Y esta podría ser su versión a la chilena, con la única diferencia que-por ser chilena- la comedia y el drama roza con la tragedia, pero aquí es la aparición de un personaje, Yovani, el que lo echa a perder todo, porque alguna vez se enamoró de Flamenco y la leyenda cuenta que en una noche de pasión ella le traspasó la peste y eso le costó ser maldito entre todos los hombres. Por eso ahora es “el apestado”, apodo difícil de olvidar y que, más encima, se lo hacen recordar las letras pintadas en la puerta de su hogar. Y su presencia trae a la memoria al personaje de otra película- ahora chilena- con nombre legendario, “Sandokan”, que también echa a perder el día, pero, en este caso, a unos curas retirados, pecadores y condenados en “El Club” (2015).

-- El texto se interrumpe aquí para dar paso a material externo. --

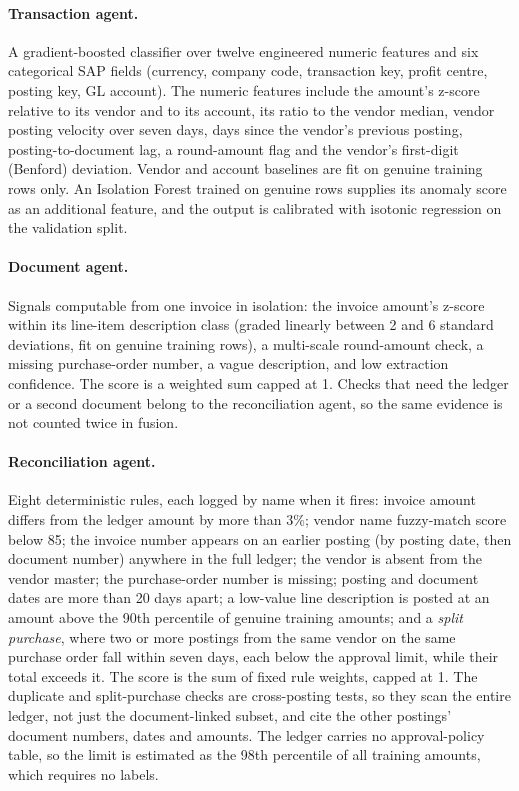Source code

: \documentclass{article}
\begin{document}
\paragraph{Transaction agent.} A gradient-boosted classifier \citep{chen2016xgboost} over twelve engineered numeric features and six categorical SAP fields (currency, company code, transaction key, profit centre, posting key, GL account). The numeric features include the amount's z-score relative to its vendor and to its account, its ratio to the vendor median, vendor posting velocity over seven days, days since the vendor's previous posting, posting-to-document lag, a round-amount flag and the vendor's first-digit (Benford) deviation. Vendor and account baselines are fit on genuine training rows only. An Isolation Forest \citep{liu2008isolation} trained on genuine rows supplies its anomaly score as an additional feature, and the output is calibrated with isotonic regression on the validation split.

\paragraph{Document agent.} Signals computable from one invoice in isolation: the invoice amount's z-score within its line-item description class (graded linearly between 2 and 6 standard deviations, fit on genuine training rows), a multi-scale round-amount check, a missing purchase-order number, a vague description, and low extraction confidence. The score is a weighted sum capped at 1. Checks that need the ledger or a second document belong to the reconciliation agent, so the same evidence is not counted twice in fusion.

\paragraph{Reconciliation agent.} Eight deterministic rules, each logged by name when it fires: invoice amount differs from the ledger amount by more than 3\%; vendor name fuzzy-match score below 85; the invoice number appears on an earlier posting (by posting date, then document number) anywhere in the full ledger; the vendor is absent from the vendor master; the purchase-order number is missing; posting and document dates are more than 20 days apart; a low-value line description is posted at an amount above the 90th percentile of genuine training amounts; and a \emph{split purchase}, where two or more postings from the same vendor on the same purchase order fall within seven days, each below the approval limit, while their total exceeds it. The score is the sum of fixed rule weights, capped at 1. The duplicate and split-purchase checks are cross-posting tests, so they scan the entire ledger, not just the document-linked subset, and cite the other postings' document numbers, dates and amounts. The ledger carries no approval-policy table, so the limit is estimated as the 98th percentile of all training amounts, which requires no labels.
\end{document}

Y son justamente sus personajes el mayor atractivo de la película, dotados de grandes actuaciones, sobre todo de Tamara Cortés, que interpreta a Lidia, y de Paula Dinamarca como la sabía y de temer “Boa”, pero, finalmente, todo el reparto, porque la historia muestra cariño y compasión por cada uno de ellos, incluso por Yovani. Y esto, que muchas veces se olvida, hace que una película crezca desde ahora y para siempre. Y en el night club
“La misteriosa mirada del flamenco“ está filmada con una elegante fotografía que, inicialmente, se inclina por cierto realismo y que, mientras avanza el relato, se transfigura hacia una atmósfera más surrealista y trágica que nos sugiere por qué, además de chilenos,somos latinoamericanos. Y esa referencia puede ser este night club aislado del pueblo que recuerda al prostíbulo de “El lugar sin límites” (1978) dirigido por el mejicano Arturo Ripstein y basado en la novela del escritor chileno José Donoso; también donde se esconde el poeta perseguido en “Neruda” (2016); o, un ejemplo más reciente, el “Escorpio” de la película argentina “Miss Carbón” (2025), filmada en la localidad de Rio Turbio
Y todo filtrado por la mirada infantil de Lidia, que observa y nos recuerda que la maldición latinoamericana dice que serán cien años de soledad y poca chance de una segunda oportunidad sobre la tierra.